The distinct features of Saturn, its rings and tilt, could have been caused by an ancient moon that was ripped apart after it came too close to its host planet
Saturn’s Swirling around the planet’s equator, the rings of Saturn are a dead giveaway that the planet is spinning at a tilt. The belted giant rotates at a 26.7° angle relative to the plane in which it orbits the sun. Astronomers have long suspected that this tilt comes from gravitational interactions with its neighbour Neptune, as Saturn’s tilt precesses, like a spinning top, at nearly the same rate as the orbit of Neptune.
But a new modelling study by astronomers at MIT and elsewhere has found that, while the two planets may have once been in sync, Saturn has since escaped Neptune’s pull. What was responsible for this planetary realignment? The team has one meticulously tested hypothesis: a missing moon.
The team proposed that Saturn, which today hosts 83 moons, once harboured at least one more, an extra satellite that they name Chrysalis. Together with its siblings, the researchers suggest, Chrysalis orbited Saturn for several billion years, pulling and tugging on the planet in a way that kept its tilt, or ‘obliquity’, in resonance with Neptune.
Impact with Saturn
But around 160 million years ago, the team estimates, Chrysalis became unstable and came too close to its planet in a grazing encounter that pulled the satellite apart. The loss of the moon was enough to remove Saturn from Neptune’s grasp and leave it with the present-day tilt.
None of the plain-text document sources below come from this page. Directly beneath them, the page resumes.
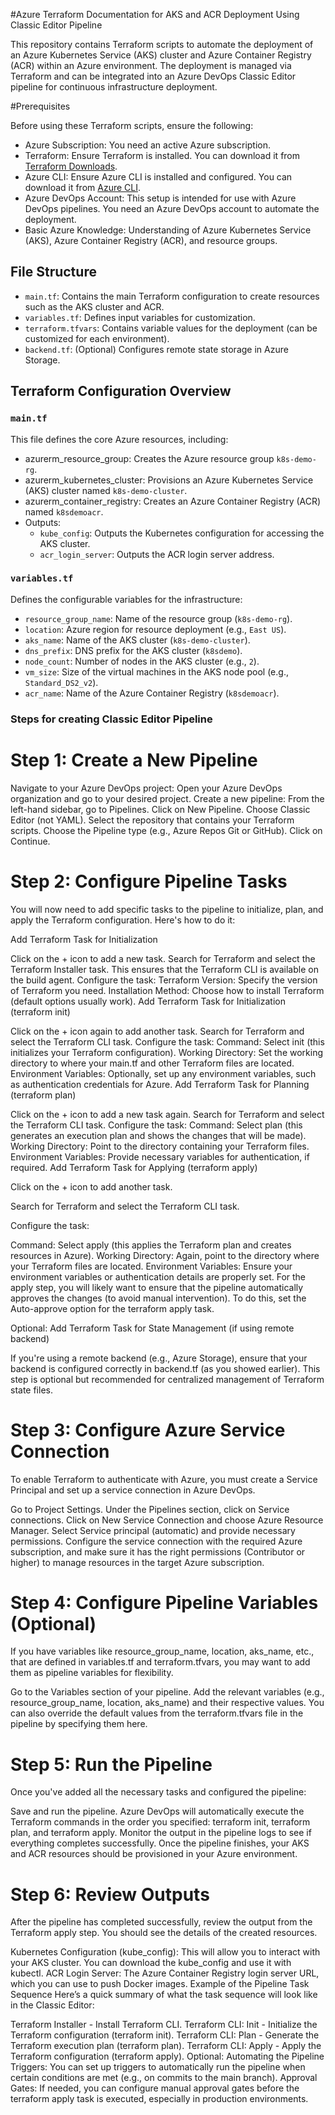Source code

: #Azure Terraform Documentation for AKS and ACR Deployment Using Classic Editor Pipeline

This repository contains Terraform scripts to automate the deployment of an Azure Kubernetes Service (AKS) cluster and Azure Container Registry (ACR) within an Azure environment. The deployment is managed via Terraform and can be integrated into an Azure DevOps Classic Editor pipeline for continuous infrastructure deployment.

#Prerequisites

Before using these Terraform scripts, ensure the following:

- Azure Subscription: You need an active Azure subscription.
- Terraform: Ensure Terraform is installed. You can download it from [Terraform Downloads](https://www.terraform.io/downloads.html).
- Azure CLI: Ensure Azure CLI is installed and configured. You can download it from [Azure CLI](https://docs.microsoft.com/en-us/cli/azure/install-azure-cli).
- Azure DevOps Account: This setup is intended for use with Azure DevOps pipelines. You need an Azure DevOps account to automate the deployment.
- Basic Azure Knowledge: Understanding of Azure Kubernetes Service (AKS), Azure Container Registry (ACR), and resource groups.

## File Structure

- `main.tf`: Contains the main Terraform configuration to create resources such as the AKS cluster and ACR.
- `variables.tf`: Defines input variables for customization.
- `terraform.tfvars`: Contains variable values for the deployment (can be customized for each environment).
- `backend.tf`: (Optional) Configures remote state storage in Azure Storage.

## Terraform Configuration Overview

### `main.tf`

This file defines the core Azure resources, including:

- azurerm_resource_group: Creates the Azure resource group `k8s-demo-rg`.
- azurerm_kubernetes_cluster: Provisions an Azure Kubernetes Service (AKS) cluster named `k8s-demo-cluster`.
- azurerm_container_registry: Creates an Azure Container Registry (ACR) named `k8sdemoacr`.
- Outputs:
  - `kube_config`: Outputs the Kubernetes configuration for accessing the AKS cluster.
  - `acr_login_server`: Outputs the ACR login server address.

### `variables.tf`

Defines the configurable variables for the infrastructure:

- `resource_group_name`: Name of the resource group (`k8s-demo-rg`).
- `location`: Azure region for resource deployment (e.g., `East US`).
- `aks_name`: Name of the AKS cluster (`k8s-demo-cluster`).
- `dns_prefix`: DNS prefix for the AKS cluster (`k8sdemo`).
- `node_count`: Number of nodes in the AKS cluster (e.g., `2`).
- `vm_size`: Size of the virtual machines in the AKS node pool (e.g., `Standard_DS2_v2`).
- `acr_name`: Name of the Azure Container Registry (`k8sdemoacr`).

### Steps for creating Classic Editor Pipeline
# Step 1: Create a New Pipeline
Navigate to your Azure DevOps project: Open your Azure DevOps organization and go to your desired project.
Create a new pipeline:
From the left-hand sidebar, go to Pipelines.
Click on New Pipeline.
Choose Classic Editor (not YAML).
Select the repository that contains your Terraform scripts.
Choose the Pipeline type (e.g., Azure Repos Git or GitHub).
Click on Continue.

# Step 2: Configure Pipeline Tasks
You will now need to add specific tasks to the pipeline to initialize, plan, and apply the Terraform configuration. Here's how to do it:

Add Terraform Task for Initialization

Click on the + icon to add a new task.
Search for Terraform and select the Terraform Installer task. This ensures that the Terraform CLI is available on the build agent.
Configure the task:
Terraform Version: Specify the version of Terraform you need.
Installation Method: Choose how to install Terraform (default options usually work).
Add Terraform Task for Initialization (terraform init)

Click on the + icon again to add another task.
Search for Terraform and select the Terraform CLI task.
Configure the task:
Command: Select init (this initializes your Terraform configuration).
Working Directory: Set the working directory to where your main.tf and other Terraform files are located.
Environment Variables: Optionally, set up any environment variables, such as authentication credentials for Azure.
Add Terraform Task for Planning (terraform plan)

Click on the + icon to add a new task again.
Search for Terraform and select the Terraform CLI task.
Configure the task:
Command: Select plan (this generates an execution plan and shows the changes that will be made).
Working Directory: Point to the directory containing your Terraform files.
Environment Variables: Provide necessary variables for authentication, if required.
Add Terraform Task for Applying (terraform apply)

Click on the + icon to add another task.

Search for Terraform and select the Terraform CLI task.

Configure the task:

Command: Select apply (this applies the Terraform plan and creates resources in Azure).
Working Directory: Again, point to the directory where your Terraform files are located.
Environment Variables: Ensure your environment variables or authentication details are properly set.
For the apply step, you will likely want to ensure that the pipeline automatically approves the changes (to avoid manual intervention). To do this, set the Auto-approve option for the terraform apply task.

Optional: Add Terraform Task for State Management (if using remote backend)

If you're using a remote backend (e.g., Azure Storage), ensure that your backend is configured correctly in backend.tf (as you showed earlier).
This step is optional but recommended for centralized management of Terraform state files.
# Step 3: Configure Azure Service Connection
To enable Terraform to authenticate with Azure, you must create a Service Principal and set up a service connection in Azure DevOps.

Go to Project Settings.
Under the Pipelines section, click on Service connections.
Click on New Service Connection and choose Azure Resource Manager.
Select Service principal (automatic) and provide necessary permissions.
Configure the service connection with the required Azure subscription, and make sure it has the right permissions (Contributor or higher) to manage resources in the target Azure subscription.
# Step 4: Configure Pipeline Variables (Optional)
If you have variables like resource_group_name, location, aks_name, etc., that are defined in variables.tf and terraform.tfvars, you may want to add them as pipeline variables for flexibility.

Go to the Variables section of your pipeline.
Add the relevant variables (e.g., resource_group_name, location, aks_name) and their respective values.
You can also override the default values from the terraform.tfvars file in the pipeline by specifying them here.
# Step 5: Run the Pipeline
Once you've added all the necessary tasks and configured the pipeline:

Save and run the pipeline.
Azure DevOps will automatically execute the Terraform commands in the order you specified: terraform init, terraform plan, and terraform apply.
Monitor the output in the pipeline logs to see if everything completes successfully.
Once the pipeline finishes, your AKS and ACR resources should be provisioned in your Azure environment.
# Step 6: Review Outputs
After the pipeline has completed successfully, review the output from the Terraform apply step. You should see the details of the created resources.

Kubernetes Configuration (kube_config): This will allow you to interact with your AKS cluster. You can download the kube_config and use it with kubectl.
ACR Login Server: The Azure Container Registry login server URL, which you can use to push Docker images.
Example of the Pipeline Task Sequence
Here’s a quick summary of what the task sequence will look like in the Classic Editor:

Terraform Installer - Install Terraform CLI.
Terraform CLI: Init - Initialize the Terraform configuration (terraform init).
Terraform CLI: Plan - Generate the Terraform execution plan (terraform plan).
Terraform CLI: Apply - Apply the Terraform configuration (terraform apply).
Optional: Automating the Pipeline
Triggers: You can set up triggers to automatically run the pipeline when certain conditions are met (e.g., on commits to the main branch).
Approval Gates: If needed, you can configure manual approval gates before the terraform apply task is executed, especially in production environments.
What’s more, the researchers surmise, while most of Chrysalis’ shattered body may have made impact with Saturn, a fraction of its fragments could have remained suspended in orbit, eventually breaking into small icy chunks to form the planet’s signature rings.
The missing satellite, therefore, could explain two longstanding mysteries: Saturn’s present-day tilt and the age of its rings, which were previously estimated to be about 100 million years old — much younger than the planet itself.
Jack Wisdom, professor of planetary sciences at MIT and lead author of the new study, said: “Just like a butterfly’s chrysalis, this satellite was long dormant and suddenly became active, and the rings emerged.”
The lost element
In their new study, Wisdom and his colleagues looked to pin down Saturn’s moment of inertia using some of the last observations taken by NASA’s Cassini spacecraft in its ‘Grand Finale’, a phase of the mission during which the spacecraft made an extremely close approach to precisely map the gravitational field around the entire planet. The gravitational field can be used to determine the distribution of mass in the planet.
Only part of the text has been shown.